For two weeks I stayed with a local Malay Muslim family to celebrate the end of Ramadan and Hari Raya. Ramadan ,buka puasa in Malay, is the month long fast Muslims around the world participate in to seek forgiveness. During the fast you are not allowed to drink any liquids including water, chew gum, or eat any food. The fast is broken twice a day, once before sunrise at 5am and again after sunset at 7pm. I fasted with this family for three days including even my birthday. Fasting wasn't as hard as I thought it would be, but it did make me very sleepy and dehydrated. I think the hardest part was waking up at 5am and trying to gulp down as much water as possible and eat when all I wanted to do was go back to sleep!
The fourth day I spent with the family was the holy day of Hari Raya or aidil fitri as it is known around the world. On this day I wore a baju kurung, the traditional dress of Malay women, and followed them to their kampung (village.) Hari Raya is a month long festival that celebrates the end of the fast. Of course this involves a lot of eating and traveling to family members homes. During Hari Raya Malay people hold open houses where literally anyone is allowed to come and eat. The traditional foods include a rice dumpling wrapped and cooked in banana leaf called ketupat, lots of beef,chicken and curries and tons and tons of different types of little cookies. On the first day of Raya there is also a special long prayer in the morning. We spent several days traveling all across Malaysia visiting several villages and family members homes. During the open houses it is normal to sit on the ground and eat with your hands, but only your right hand as the left hand is considered unclean. I was happy to see that everywhere I went with the family people were welcoming and happy to open their homes to me despite the fact that I was obviously not Malay or Muslim. One of the villages we stayed in on the east coast was plopped right in the middle of a mountain valley jungle. It was beautiful and an awesome first experience in the jungle. I went hiking and drove across the hanging bridge over the river. During my stay in various kampungs it was difficult at times to get used to the squatting toilets,bucket showers, lack of cell service and even toilet paper! But it was a really fun experience that I'd love to do again.
After this the Malay family invited me on vacation with them to Tioman island. It is one of the most gorgeous places I have ever been and made the Floridian in me very happy to return to the sun and sand. On the island there were monkeys, coconuts, palm trees, crystal clear water, and LOTS of tourists! We went snorkeling and scuba diving but I spent most of the time relaxing on the beach not knowing how long it would be until I got the chance to again.

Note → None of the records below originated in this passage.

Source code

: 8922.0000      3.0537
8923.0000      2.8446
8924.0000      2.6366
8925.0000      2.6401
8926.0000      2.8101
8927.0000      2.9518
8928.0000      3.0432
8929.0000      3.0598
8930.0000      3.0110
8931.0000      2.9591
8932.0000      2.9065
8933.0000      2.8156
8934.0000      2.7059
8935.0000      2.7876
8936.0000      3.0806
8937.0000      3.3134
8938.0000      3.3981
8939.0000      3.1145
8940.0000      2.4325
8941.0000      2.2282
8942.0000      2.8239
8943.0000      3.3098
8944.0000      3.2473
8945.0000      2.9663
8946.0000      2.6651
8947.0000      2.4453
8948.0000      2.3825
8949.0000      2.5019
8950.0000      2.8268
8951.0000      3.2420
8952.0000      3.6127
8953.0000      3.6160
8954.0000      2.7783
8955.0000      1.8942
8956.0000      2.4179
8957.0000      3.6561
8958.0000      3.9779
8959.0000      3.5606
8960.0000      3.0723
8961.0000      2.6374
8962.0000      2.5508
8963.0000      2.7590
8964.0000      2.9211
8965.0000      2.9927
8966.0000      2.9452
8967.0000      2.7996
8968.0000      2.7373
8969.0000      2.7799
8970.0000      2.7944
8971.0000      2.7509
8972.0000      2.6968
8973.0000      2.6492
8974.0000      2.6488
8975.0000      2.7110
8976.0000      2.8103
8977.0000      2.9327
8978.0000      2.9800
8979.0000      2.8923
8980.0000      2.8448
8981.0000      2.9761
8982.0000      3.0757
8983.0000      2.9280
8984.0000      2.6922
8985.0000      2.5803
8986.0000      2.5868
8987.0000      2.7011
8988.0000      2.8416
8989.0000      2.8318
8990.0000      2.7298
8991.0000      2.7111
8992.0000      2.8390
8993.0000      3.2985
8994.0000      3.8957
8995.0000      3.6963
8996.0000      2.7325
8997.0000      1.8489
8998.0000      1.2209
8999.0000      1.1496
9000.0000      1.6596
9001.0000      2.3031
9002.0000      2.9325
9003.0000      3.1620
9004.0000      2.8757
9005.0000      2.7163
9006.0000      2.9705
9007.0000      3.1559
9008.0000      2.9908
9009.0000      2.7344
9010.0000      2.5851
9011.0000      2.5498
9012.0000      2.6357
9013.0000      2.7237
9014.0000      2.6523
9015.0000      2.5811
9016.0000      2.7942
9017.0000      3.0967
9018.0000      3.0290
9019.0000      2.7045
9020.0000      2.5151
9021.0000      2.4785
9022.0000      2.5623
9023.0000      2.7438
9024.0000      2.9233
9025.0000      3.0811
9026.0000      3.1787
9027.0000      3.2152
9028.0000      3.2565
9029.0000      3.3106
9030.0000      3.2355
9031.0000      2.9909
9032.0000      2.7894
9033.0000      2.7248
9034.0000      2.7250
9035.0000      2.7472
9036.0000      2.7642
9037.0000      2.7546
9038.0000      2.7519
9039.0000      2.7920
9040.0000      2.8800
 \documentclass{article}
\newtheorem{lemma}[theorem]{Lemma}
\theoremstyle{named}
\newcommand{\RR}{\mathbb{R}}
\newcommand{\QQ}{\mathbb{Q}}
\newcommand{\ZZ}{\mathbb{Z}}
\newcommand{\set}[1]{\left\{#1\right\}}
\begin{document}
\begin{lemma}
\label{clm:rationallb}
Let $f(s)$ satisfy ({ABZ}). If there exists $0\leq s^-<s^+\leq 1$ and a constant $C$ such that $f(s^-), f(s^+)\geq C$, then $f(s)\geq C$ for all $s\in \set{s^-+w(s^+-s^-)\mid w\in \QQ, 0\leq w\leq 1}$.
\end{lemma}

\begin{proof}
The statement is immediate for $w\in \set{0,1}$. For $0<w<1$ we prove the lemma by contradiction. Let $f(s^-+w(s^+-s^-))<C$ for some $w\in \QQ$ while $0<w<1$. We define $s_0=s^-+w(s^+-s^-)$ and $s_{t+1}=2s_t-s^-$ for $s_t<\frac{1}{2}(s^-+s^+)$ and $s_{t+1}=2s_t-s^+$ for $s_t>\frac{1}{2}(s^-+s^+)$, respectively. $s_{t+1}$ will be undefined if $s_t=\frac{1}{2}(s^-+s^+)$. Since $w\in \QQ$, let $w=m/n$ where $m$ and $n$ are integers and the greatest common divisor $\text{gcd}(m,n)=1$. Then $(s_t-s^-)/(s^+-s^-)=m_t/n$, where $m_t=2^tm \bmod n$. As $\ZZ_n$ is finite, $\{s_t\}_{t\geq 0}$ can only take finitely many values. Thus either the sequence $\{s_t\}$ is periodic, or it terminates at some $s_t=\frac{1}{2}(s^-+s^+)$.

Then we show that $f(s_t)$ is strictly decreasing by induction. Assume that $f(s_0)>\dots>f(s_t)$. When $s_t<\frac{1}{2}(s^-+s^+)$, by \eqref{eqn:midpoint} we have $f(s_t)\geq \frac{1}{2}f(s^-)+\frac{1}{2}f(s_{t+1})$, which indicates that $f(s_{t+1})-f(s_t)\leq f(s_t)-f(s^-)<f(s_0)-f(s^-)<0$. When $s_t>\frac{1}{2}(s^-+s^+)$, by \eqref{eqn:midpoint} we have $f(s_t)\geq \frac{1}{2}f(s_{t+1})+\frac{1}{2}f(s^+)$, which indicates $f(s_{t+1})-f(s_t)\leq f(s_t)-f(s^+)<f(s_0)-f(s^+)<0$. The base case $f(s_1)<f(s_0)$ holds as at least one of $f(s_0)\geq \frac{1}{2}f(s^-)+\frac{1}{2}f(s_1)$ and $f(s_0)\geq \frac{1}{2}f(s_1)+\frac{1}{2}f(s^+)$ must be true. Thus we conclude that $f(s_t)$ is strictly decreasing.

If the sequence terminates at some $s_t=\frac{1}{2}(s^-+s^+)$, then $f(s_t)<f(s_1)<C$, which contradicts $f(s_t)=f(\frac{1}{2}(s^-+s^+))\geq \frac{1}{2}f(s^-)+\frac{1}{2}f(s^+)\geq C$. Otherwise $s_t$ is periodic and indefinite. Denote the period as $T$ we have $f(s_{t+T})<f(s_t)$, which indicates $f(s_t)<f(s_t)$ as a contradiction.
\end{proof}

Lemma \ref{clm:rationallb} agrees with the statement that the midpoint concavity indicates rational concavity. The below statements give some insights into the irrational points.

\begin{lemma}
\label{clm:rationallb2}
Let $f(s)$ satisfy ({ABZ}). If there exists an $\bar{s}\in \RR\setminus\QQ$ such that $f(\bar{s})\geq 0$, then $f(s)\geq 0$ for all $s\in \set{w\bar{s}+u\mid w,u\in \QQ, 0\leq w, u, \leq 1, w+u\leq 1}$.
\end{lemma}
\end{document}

I am very grateful to the Malay family for showing me their culture and being so generous to me. I will admit that at times the experience was difficult for me. It isn't easy to live in another culture so different from your own. In the end looking back at the experience I can say it was one of the hardest things I've had to but also the most exciting. I got to experience many things that most normal people will never get the chance to. When I first met the Malay family I was a complete stranger, and they were willing to open up their home and life for me to experience their sacred holiday. I left at the end of the two weeks having learned a lot about Malay culture and Islam. This is a prime example to me on the lasting effects and relationships that student exchange can form.